It can take some serious strength of character to handle a difficult person with compassion, but what can sometimes happen if it’s done well is the total subversion of a tentatively terrible situation. Recognition of The Ego in oneself and then the ability to quieten it must first occur, so that you don’t feel the rush to get back at the person giving you grief. Then, you can depart with satisfaction that you didn’t also lose your shit.
The other day, I attempted to reason with and assist a man (who was being VERY difficult) to help him realise, politely, that he was in the wrong. He had been stationary whilst I began a three point reverse park into a ‘parents with prams’ car space. This elderly man went just a little short of psycho with the assumption that I was a thief, robbing him of his car spot on this Tuesday morning. I ceased moving, blocked three or four cars from passing and buzzed my window down.

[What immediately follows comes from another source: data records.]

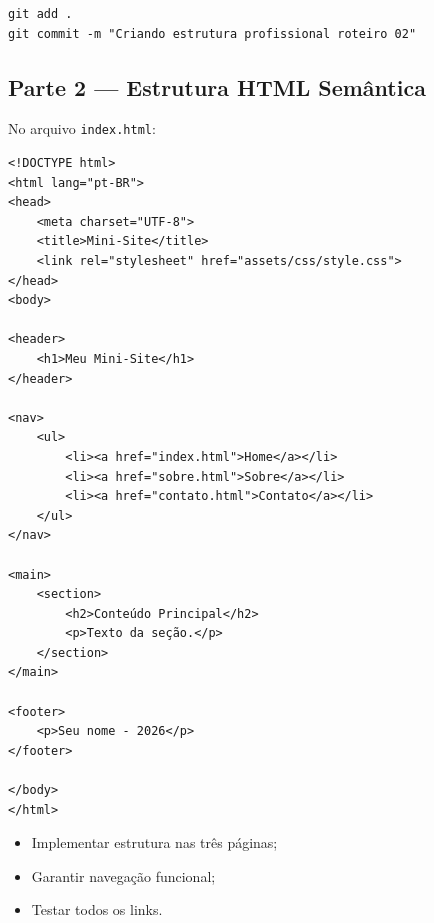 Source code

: \documentclass[12pt,a4paper]{article}
\begin{document}
\begin{boxAtividade}

\begin{boxCodigo}
\begin{verbatim}
git add .
git commit -m "Criando estrutura profissional roteiro 02"
\end{verbatim}
\end{boxCodigo}

\end{boxAtividade}


\subsection{Parte 2 — Estrutura HTML Semântica}
No arquivo \texttt{index.html}:

\begin{boxCodigo}
\begin{verbatim}
<!DOCTYPE html>
<html lang="pt-BR">
<head>
    <meta charset="UTF-8">
    <title>Mini-Site</title>
    <link rel="stylesheet" href="assets/css/style.css">
</head>
<body>

<header>
    <h1>Meu Mini-Site</h1>
</header>

<nav>
    <ul>
        <li><a href="index.html">Home</a></li>
        <li><a href="sobre.html">Sobre</a></li>
        <li><a href="contato.html">Contato</a></li>
    </ul>
</nav>

<main>
    <section>
        <h2>Conteúdo Principal</h2>
        <p>Texto da seção.</p>
    </section>
</main>

<footer>
    <p>Seu nome - 2026</p>
</footer>

</body>
</html>
\end{verbatim}
\end{boxCodigo}

\begin{boxAtividade}

\begin{itemize}
\item Implementar estrutura nas três páginas;
\item Garantir navegação funcional;
\item Testar todos os links.
\end{itemize}

\end{boxAtividade}
\end{document}
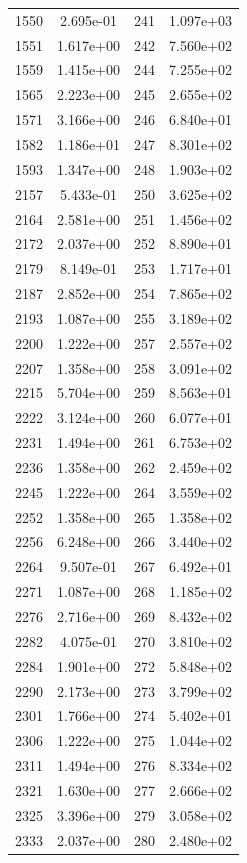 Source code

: \documentclass[12pt]{article}
\begin{document}
\begin{longtable}{@{}cccc@{}}
1550 & 2.695e-01 & 241 & 1.097e+03 \\
1551 & 1.617e+00 & 242 & 7.560e+02 \\
1559 & 1.415e+00 & 244 & 7.255e+02 \\
1565 & 2.223e+00 & 245 & 2.655e+02 \\
1571 & 3.166e+00 & 246 & 6.840e+01 \\
1582 & 1.186e+01 & 247 & 8.301e+02 \\
1593 & 1.347e+00 & 248 & 1.903e+02 \\
2157 & 5.433e-01 & 250 & 3.625e+02 \\
2164 & 2.581e+00 & 251 & 1.456e+02 \\
2172 & 2.037e+00 & 252 & 8.890e+01 \\
2179 & 8.149e-01 & 253 & 1.717e+01 \\
2187 & 2.852e+00 & 254 & 7.865e+02 \\
2193 & 1.087e+00 & 255 & 3.189e+02 \\
2200 & 1.222e+00 & 257 & 2.557e+02 \\
2207 & 1.358e+00 & 258 & 3.091e+02 \\
2215 & 5.704e+00 & 259 & 8.563e+01 \\
2222 & 3.124e+00 & 260 & 6.077e+01 \\
2231 & 1.494e+00 & 261 & 6.753e+02 \\
2236 & 1.358e+00 & 262 & 2.459e+02 \\
2245 & 1.222e+00 & 264 & 3.559e+02 \\
2252 & 1.358e+00 & 265 & 1.358e+02 \\
2256 & 6.248e+00 & 266 & 3.440e+02 \\
2264 & 9.507e-01 & 267 & 6.492e+01 \\
2271 & 1.087e+00 & 268 & 1.185e+02 \\
2276 & 2.716e+00 & 269 & 8.432e+02 \\
2282 & 4.075e-01 & 270 & 3.810e+02 \\
2284 & 1.901e+00 & 272 & 5.848e+02 \\
2290 & 2.173e+00 & 273 & 3.799e+02 \\
2301 & 1.766e+00 & 274 & 5.402e+01 \\
2306 & 1.222e+00 & 275 & 1.044e+02 \\
2311 & 1.494e+00 & 276 & 8.334e+02 \\
2321 & 1.630e+00 & 277 & 2.666e+02 \\
2325 & 3.396e+00 & 279 & 3.058e+02 \\
2333 & 2.037e+00 & 280 & 2.480e+02 \\

\end{longtable}
\end{document}
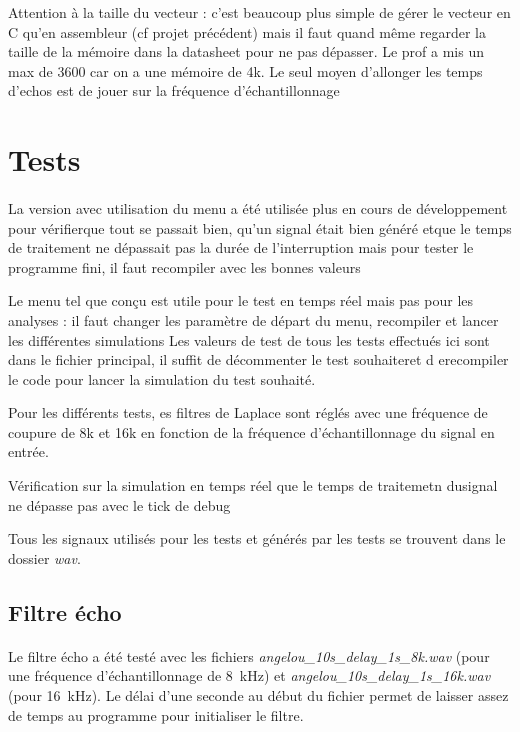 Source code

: \documentclass{article}
\begin{document}
    Attention à la taille du vecteur : c'est beaucoup plus simple de gérer le vecteur en C qu'en assembleur (cf projet précédent) mais il faut quand même regarder la taille de la mémoire dans la datasheet pour ne pas dépasser. Le prof a mis un max de 3600 car on a une mémoire de 4k. Le seul moyen d'allonger les temps d'echos est de jouer sur la fréquence d'échantillonnage


    \section{Tests}
    \paragraph{}

    La version avec utilisation du menu a été utilisée plus en cours de développement pour vérifierque tout se passait bien, qu'un signal était bien généré etque le temps de traitement ne dépassait pas la durée de l'interruption mais pour tester le programme fini, il faut recompiler avec les bonnes valeurs

    Le menu tel que conçu est utile pour le test en temps réel mais pas pour les analyses : il faut changer les paramètre de départ du menu, recompiler et lancer les différentes simulations
    Les valeurs de test de tous les tests effectués ici sont dans le fichier principal, il suffit de décommenter le test souhaiteret d erecompiler le code pour lancer la simulation du test souhaité.

    Pour les différents tests, es filtres de Laplace sont réglés avec une fréquence de coupure de 8k et 16k en fonction de la fréquence d'échantillonnage du signal en entrée.

    Vérification sur la simulation en temps réel que le temps de traitemetn dusignal ne dépasse pas avec le tick de debug

    Tous les signaux utilisés pour les tests et générés par les tests se trouvent dans le dossier \emph{wav}.





    \subsection{Filtre écho}
    \paragraph{}
    Le filtre écho a été testé avec les fichiers \emph{angelou\_10s\_delay\_1s\_8k.wav} (pour une fréquence d'échantillonnage de \SI{8}{\kilo\hertz}) et \emph{angelou\_10s\_delay\_1s\_16k.wav} (pour \SI{16}{\kilo\hertz}). Le délai d'une seconde au début du fichier permet de laisser assez de temps au programme pour initialiser le filtre.
\end{document}

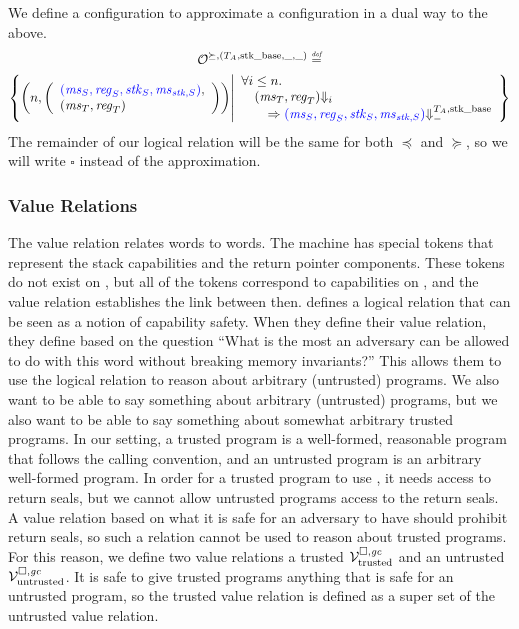 \begin{jversion}
We define a \trgcm{} configuration to approximate a \srccm{} configuration in a dual way to the above.
\begin{multline*}
  \lro[\succeq,(\ta,\stkb,\_,\_)] \defeq \\\left\{ \npair{\left(\array{l}\src{(\ms_S,\reg_S,\stk_S,\ms_{\stk,S})},\\(\ms_T,\reg_T)\endarray\right)} \middle|
    \begin{array}{l}
      \forall i \leq n \ldotp \\ 
      \quad (\ms_T ,\reg_T) \term[i] \\\qquad\Rightarrow \src{(\ms_S,\reg_S,\stk_S,\ms_{\stk,S})} \sterm{\ta,\stkb}
    \end{array}
\right\}
\end{multline*}
The remainder of our logical relation will be the same for both $\preceq$ and $\succeq$, so we will write $\square$ instead of the approximation.

\subsubsection{Value Relations}
The value relation relates \trgcm{} words to \srccm{} words.
The \srccm{} machine has special tokens that represent the stack capabilities and the return pointer components.
These tokens do not exist on \trgcm{}, but all of the tokens correspond to capabilities on \trgcm{}, and the value relation establishes the link between then.
\citet{skorstengaard_reasoning_2017} defines a logical relation that can be seen as a notion of capability safety.
When they define their value relation, they define based on the question ``What is the most an adversary can be allowed to do with this word without breaking memory invariants?''
This allows them to use the logical relation to reason about arbitrary (untrusted) programs.
We also want to be able to say something about arbitrary (untrusted) programs, but we also want to be able to say something about somewhat arbitrary trusted programs.
In our setting, a trusted program is a well-formed, reasonable program that follows the \stktokens{} calling convention, and an untrusted program is an arbitrary well-formed program.
In order for a trusted program to use \stktokens{}, it needs access to return seals, but we cannot allow untrusted programs access to the return seals.
A value relation based on what it is safe for an adversary to have should prohibit return seals, so such a relation cannot be used to reason about trusted programs.
For this reason, we define two value relations a trusted $\mathcal{V}^{\square,\mathit{gc}}_{\mathrm{trusted}}$ and an untrusted $\mathcal{V}^{\square,\mathit{gc}}_{\mathrm{untrusted}}$.
It is safe to give trusted programs anything that is safe for an untrusted program, so the trusted value relation is defined as a super set of the untrusted value relation.


\end{jversion}
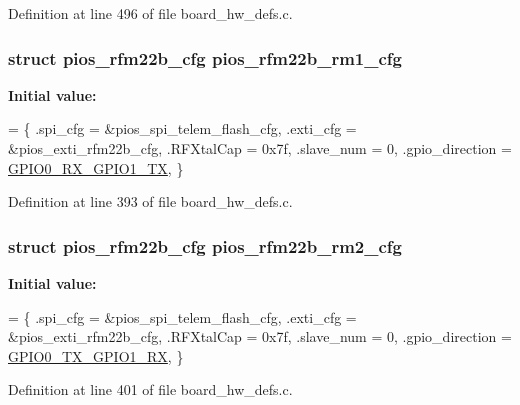 Definition at line 496 of file board\-\_\-hw\-\_\-defs.\-c.

\hypertarget{group___tau_labs_core_ga74080000cc730f990607c938f6984f3e}{
\subsubsection[{pios\-\_\-rfm22b\-\_\-rm1\-\_\-cfg}]{\setlength{\rightskip}{0pt plus 5cm}struct {\bf pios\-\_\-rfm22b\-\_\-cfg} pios\-\_\-rfm22b\-\_\-rm1\-\_\-cfg}}\label{group___tau_labs_core_ga74080000cc730f990607c938f6984f3e}
{\bfseries Initial value\-:}
\begin{DoxyCode}
= \{
        .spi\_cfg = &pios\_spi\_telem\_flash\_cfg,
        .exti\_cfg = &pios\_exti\_rfm22b\_cfg,
        .RFXtalCap = 0x7f,
        .slave\_num = 0,
        .gpio\_direction = \hyperlink{group___p_i_o_s___r_f_m22_b_ggaccc7d029df9e5a96151a68e64f4be7e2a914b463221cba0d76f04cd178ef2d8f0}{GPIO0\_RX\_GPIO1\_TX},
\}
\end{DoxyCode}


Definition at line 393 of file board\-\_\-hw\-\_\-defs.\-c.

\hypertarget{group___tau_labs_core_gacbc9b46e8d0d3813992110ba271f8781}{
\subsubsection[{pios\-\_\-rfm22b\-\_\-rm2\-\_\-cfg}]{\setlength{\rightskip}{0pt plus 5cm}struct {\bf pios\-\_\-rfm22b\-\_\-cfg} pios\-\_\-rfm22b\-\_\-rm2\-\_\-cfg}}\label{group___tau_labs_core_gacbc9b46e8d0d3813992110ba271f8781}
{\bfseries Initial value\-:}
\begin{DoxyCode}
= \{
        .spi\_cfg = &pios\_spi\_telem\_flash\_cfg,
        .exti\_cfg = &pios\_exti\_rfm22b\_cfg,
        .RFXtalCap = 0x7f,
        .slave\_num = 0,
        .gpio\_direction = \hyperlink{group___p_i_o_s___r_f_m22_b_ggaccc7d029df9e5a96151a68e64f4be7e2a87c92cb693852456c28e74d75b67b00a}{GPIO0\_TX\_GPIO1\_RX},
\}
\end{DoxyCode}


Definition at line 401 of file board\-\_\-hw\-\_\-defs.\-c.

Irately, he claimed that the car spot, clearly indicated among a row of signs with a human figure and a stroller, was his. I calmly replied that no, sir, have a look. I gestured to the signs and informed him that these spots were for parents with children in tow. “I”M AN INVALID!!!” he screamed at me, syllabic emphasis made obvious with his British accent, spittle surely raining down his window panel and steering wheel. I signalled to the five or six empty disabled spots further along. Apparently, these weren’t suitable.
Composure retained, I replied again. I told him that he could have the spot despite not being entitled to it and I followed that cordially with the words, “just because you’re an ‘invalid’ doesn’t mean you have to be an arsehole!” I pressed the button to close my window and drove serenely away, releasing the flow of traffic which had been impeded by this comical car park episode.
In front of my four year old, I was content with my dealings of this difficult, self righteous specimen. I allowed him his victory but hopefully stung his stinking attitude with a taste of virtuous honesty. Despite having a strong sense of compassion and empathy, I won’t be walked over for no good reason, nor will I teach my son to bow down to acrimony. When you’re right, you’re right and when you’re wrong, you’re wrong. Knowing both sides is fundamental to developing into a “good” person and living a happy life.
I hope that gentlemen’s cup of tea burnt his wretched tongue.